Горизонт, а не колючая проволока
Горизонт, а не колючая проволока
«Уж небо осенью дышало…»[39]. Впрочем, нужно по справедливости отдать ей должное: в 1943 году осень в Новосибирске была на редкость милостивая. Весь сентябрь выдался на удивление теплый, ласковый, хоть нашему бессарабскому югу впору.
Я все еще работала в ночную смену. Теперь уже без напряжения схватывала свою норму — 50 шапок — и успевала до утра выспаться на ворохе шапок. Спала я всегда мало, так что весь день был в моем распоряжении. Вот я и пошла прошвырнуться по зоне… Всюду пусто и тихо: дневная смена ушла на работу, а ночная спала. Я брела меж бараков, опустив голову и, откровенно говоря, витала так далеко от этого тюремного настоящего, так погрузилась в прошлое, что не сразу очнулась, когда до меня дошло, что кто-то настойчиво зовет меня по имени:
— Фрося! Фрося!
Причем произносит мое имя так картаво, что получается «Фхося». Кто звал меня так, я уже позабыла и стала растерянно озираться.
Возле меня был барак, обнесенный колючей проволокой. Как я полагала, больница. В этом отгороженном пространстве прогуливалось несколько фигур в сиреневых трусах и майках. Вдруг… Я так и обмерла, увидев возле самой ограды высокую худую фигуру Веры Леонидовны. Она стояла, держась за проволоку.
Но до чего же она не была похожа на ту стройную, еще моложавую и миловидную женщину, какой я ее помнила по Межаниновке! Худая, изможденная… Страшная! Лицо все в коричневых пятнах, землистого цвета. Худые узловатые конечности и резко выпирающий живот, туго обтянутый майкой и трусами, подвязанными веревочками.
Больше всего меня удивило, что здесь были и мужчины и женщины, в одном бараке все вместе. Причем им оставили лишь нижнее белье. Чтобы они никуда не выходили, если сумеют перелезть через проволоку? Или чтобы не меняли свой хлеб на табак? Из-за подобной «меновой торговли» немало доходяг в лагере умирают. Но этим «ОП» хлеб не дают на руки, его сразу крошат и заливают супом.
Встреча с Верой Леонидовной и состояние, в котором я ее застала, привели меня в смятение. Она — на краю гибели. Ее надо спасти.
Должно быть, так уж устроен человек, что в нем открываются какие-то резервы, когда он знает, что нужен кому-то, чувствует, что его помощь, забота, поддержка, ну, короче говоря, друж-ба, необходима тому, кто слабее, беспомощнее, иначе как объяснить, откуда в ту осень брались у меня силы, чтобы обходиться почти без сна, и, будучи голодной и усталой до предела — переключиться на почти круглосуточную работу? Но Веру Леонидовну нужно было поддержать, ее будущего ребенка — спасти. В том состоянии, в каком она находилась сейчас, исход мог быть двоякий: или наступило бы прекращение беременности — выкидыш, или смерть во время родов. Ей нужно иное, более разнообразное питание.
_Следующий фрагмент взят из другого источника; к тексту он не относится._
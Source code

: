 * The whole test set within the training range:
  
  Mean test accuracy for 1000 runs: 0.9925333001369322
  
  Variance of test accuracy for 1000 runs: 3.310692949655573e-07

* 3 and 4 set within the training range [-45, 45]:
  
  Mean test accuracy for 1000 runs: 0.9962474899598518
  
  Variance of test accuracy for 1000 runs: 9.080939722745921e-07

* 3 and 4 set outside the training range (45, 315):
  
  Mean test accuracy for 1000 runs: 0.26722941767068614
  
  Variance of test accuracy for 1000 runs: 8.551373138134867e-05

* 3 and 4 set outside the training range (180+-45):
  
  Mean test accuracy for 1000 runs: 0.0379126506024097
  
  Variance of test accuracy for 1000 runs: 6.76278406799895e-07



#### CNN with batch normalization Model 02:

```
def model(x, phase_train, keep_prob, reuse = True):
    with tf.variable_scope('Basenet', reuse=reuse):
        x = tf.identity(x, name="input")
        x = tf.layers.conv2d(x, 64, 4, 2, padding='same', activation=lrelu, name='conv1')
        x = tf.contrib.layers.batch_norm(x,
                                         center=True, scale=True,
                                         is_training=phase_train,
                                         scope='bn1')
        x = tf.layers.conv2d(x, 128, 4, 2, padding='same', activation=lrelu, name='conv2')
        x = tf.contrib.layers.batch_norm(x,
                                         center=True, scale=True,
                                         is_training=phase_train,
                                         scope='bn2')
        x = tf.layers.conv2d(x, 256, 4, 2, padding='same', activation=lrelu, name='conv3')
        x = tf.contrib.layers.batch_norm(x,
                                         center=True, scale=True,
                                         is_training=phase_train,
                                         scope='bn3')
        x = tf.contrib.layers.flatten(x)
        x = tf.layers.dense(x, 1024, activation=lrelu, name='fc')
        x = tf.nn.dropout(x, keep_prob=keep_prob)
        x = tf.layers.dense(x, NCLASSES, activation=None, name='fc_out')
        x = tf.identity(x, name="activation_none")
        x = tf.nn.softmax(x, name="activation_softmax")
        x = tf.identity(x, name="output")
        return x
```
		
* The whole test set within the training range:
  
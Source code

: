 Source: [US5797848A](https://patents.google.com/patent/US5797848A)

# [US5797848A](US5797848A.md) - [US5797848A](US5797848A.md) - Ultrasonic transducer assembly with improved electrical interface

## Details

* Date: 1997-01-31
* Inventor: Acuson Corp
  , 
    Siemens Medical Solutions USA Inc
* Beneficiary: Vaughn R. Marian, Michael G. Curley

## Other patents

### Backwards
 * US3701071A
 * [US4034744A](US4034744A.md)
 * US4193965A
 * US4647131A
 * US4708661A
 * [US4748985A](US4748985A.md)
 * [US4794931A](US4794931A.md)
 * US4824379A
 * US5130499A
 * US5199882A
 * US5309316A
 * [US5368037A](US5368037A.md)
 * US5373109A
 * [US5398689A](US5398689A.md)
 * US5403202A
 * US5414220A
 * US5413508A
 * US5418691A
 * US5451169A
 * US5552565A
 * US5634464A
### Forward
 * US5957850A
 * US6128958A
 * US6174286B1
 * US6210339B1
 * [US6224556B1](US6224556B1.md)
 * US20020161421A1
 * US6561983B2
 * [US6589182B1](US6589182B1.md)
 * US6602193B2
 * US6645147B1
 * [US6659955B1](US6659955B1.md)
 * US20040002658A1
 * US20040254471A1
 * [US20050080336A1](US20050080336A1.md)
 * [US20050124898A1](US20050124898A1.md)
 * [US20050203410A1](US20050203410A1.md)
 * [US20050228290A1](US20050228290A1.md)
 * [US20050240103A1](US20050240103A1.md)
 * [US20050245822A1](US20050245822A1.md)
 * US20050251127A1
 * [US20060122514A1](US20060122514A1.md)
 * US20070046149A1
А выход лишь один: надо работать на уборке овощей. Но наши невольники, если они были мало-мальски работоспособны, работали на строительных объектах. В те военные годы Новосибирск из довольно-таки захолустного городка превращался буквально на глазах в индустриальный центр первостепенного значения: туда эвакуировалось много военных производств, а для их своевременного ввода в строй нужны были поистине циклопические работы. Их, как во времена фараонов, производили толпы невольников.
Строительная техника у фараонов была, вероятно, на лучшем уровне. Иначе как объяснить то, что огромные каменные плиты весом до 20 тонн были подняты на огромную высоту? Мы же строили из кирпича и раствора, причем и то и другое таскали вручную. Так что в зоне работала лишь «слабосиловка», и из их числа набирали полевые бригады, куда входили или актированные, то есть полуживые от голода и болезней, или те, кто отработал в ночной смене и шел волонтером, уже полумертвый от усталости.
В числе последних была и я. Выполнив свою норму в 4–5 утра, я ложилась спать, с тем чтобы в 6.30 получить свой паек, в 7 часов выйти к вахте «на развод» и стать в ряды полевой бригады. После трех, а то и четырех пересчетов нас принимал конвой и вел на ту ферму подсобного хозяйства, где нам предстояло трудиться.